WHAT IS REQUIRED => Repeat precisely the span of lines below that opens with the line containing "m='1021900'>the</span> <span m='1021990'>preceding</span>\" and closes with the line containing "m='1022580'>exists,</span> <span m='1022920'>then</span>\", both included.

[Records excerpted from a collection]
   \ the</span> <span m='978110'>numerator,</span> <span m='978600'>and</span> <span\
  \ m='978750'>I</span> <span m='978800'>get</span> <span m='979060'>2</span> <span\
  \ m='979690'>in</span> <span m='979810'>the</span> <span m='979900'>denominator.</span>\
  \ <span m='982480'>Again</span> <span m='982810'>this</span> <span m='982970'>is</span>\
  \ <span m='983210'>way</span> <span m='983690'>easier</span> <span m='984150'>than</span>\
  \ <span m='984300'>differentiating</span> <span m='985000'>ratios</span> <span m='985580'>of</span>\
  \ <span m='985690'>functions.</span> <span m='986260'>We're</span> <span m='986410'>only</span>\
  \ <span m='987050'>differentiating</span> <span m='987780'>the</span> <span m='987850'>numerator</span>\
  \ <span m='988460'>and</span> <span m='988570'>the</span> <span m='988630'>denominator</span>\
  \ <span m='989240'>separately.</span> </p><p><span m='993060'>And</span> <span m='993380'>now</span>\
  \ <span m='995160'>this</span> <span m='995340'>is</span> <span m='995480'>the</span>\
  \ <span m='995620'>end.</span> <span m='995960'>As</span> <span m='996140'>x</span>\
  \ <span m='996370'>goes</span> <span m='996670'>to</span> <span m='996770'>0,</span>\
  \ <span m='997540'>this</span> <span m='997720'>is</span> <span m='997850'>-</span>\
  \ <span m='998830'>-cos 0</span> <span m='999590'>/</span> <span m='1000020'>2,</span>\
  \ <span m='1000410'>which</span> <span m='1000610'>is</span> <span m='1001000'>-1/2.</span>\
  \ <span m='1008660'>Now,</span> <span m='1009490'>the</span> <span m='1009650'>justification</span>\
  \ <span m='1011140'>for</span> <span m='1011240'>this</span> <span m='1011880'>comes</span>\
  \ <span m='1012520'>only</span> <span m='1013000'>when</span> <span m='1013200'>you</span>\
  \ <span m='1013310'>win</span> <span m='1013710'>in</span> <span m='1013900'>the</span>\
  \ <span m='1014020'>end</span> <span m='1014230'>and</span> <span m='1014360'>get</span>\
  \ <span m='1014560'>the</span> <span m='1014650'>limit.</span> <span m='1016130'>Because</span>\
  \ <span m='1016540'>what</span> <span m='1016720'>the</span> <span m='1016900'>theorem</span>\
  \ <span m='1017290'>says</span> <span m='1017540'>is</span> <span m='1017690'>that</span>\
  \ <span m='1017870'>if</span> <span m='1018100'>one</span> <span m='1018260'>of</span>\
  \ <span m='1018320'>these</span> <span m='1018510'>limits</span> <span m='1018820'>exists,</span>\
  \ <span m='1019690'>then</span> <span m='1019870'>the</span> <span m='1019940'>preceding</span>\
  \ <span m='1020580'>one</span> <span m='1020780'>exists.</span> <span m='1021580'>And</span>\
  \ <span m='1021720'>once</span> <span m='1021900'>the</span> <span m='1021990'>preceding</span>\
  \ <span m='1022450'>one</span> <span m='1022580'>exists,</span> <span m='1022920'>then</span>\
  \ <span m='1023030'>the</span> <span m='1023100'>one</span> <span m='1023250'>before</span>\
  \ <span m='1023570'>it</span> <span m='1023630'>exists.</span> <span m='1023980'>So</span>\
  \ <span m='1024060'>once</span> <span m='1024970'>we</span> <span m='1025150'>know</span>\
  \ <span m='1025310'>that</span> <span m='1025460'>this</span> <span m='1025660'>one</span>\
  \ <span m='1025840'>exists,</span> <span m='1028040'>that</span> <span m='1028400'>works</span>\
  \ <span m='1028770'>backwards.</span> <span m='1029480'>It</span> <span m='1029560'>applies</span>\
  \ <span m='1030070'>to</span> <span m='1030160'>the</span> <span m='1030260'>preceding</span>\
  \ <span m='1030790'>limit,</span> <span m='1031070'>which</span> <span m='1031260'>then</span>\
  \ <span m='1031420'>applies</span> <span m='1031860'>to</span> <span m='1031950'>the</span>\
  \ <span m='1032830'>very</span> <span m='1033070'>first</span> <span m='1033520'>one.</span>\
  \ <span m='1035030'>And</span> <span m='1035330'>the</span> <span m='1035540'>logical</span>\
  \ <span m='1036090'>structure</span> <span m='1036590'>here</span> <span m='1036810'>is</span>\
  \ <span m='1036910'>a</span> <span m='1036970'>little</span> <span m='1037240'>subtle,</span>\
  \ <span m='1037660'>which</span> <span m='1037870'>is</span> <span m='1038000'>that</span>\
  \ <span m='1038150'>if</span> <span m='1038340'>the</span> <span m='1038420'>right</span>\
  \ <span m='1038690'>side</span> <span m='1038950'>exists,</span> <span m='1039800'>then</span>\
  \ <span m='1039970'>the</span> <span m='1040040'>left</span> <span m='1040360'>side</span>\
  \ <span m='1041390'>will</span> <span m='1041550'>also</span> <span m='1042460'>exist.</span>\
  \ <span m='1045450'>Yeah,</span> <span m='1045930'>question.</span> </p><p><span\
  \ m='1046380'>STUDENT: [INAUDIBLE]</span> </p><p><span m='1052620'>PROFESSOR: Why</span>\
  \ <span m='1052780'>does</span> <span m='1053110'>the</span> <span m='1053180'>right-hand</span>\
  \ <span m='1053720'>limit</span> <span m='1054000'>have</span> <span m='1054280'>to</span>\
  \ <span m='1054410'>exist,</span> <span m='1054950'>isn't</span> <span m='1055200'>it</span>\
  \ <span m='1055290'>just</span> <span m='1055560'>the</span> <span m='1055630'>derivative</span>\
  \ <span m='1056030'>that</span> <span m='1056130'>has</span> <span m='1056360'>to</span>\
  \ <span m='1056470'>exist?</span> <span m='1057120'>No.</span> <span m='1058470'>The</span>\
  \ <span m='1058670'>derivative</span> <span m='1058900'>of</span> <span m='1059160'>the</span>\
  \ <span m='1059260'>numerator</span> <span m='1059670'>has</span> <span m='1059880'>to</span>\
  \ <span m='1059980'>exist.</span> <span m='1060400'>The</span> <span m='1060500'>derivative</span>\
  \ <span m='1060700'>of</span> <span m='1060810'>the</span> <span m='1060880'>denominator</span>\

SOLVED PROBLEM =>
  \ <span m='1021720'>once</span> <span m='1021900'>the</span> <span m='1021990'>preceding</span>\
  \ <span m='1022450'>one</span> <span m='1022580'>exists,</span> <span m='1022920'>then</span>\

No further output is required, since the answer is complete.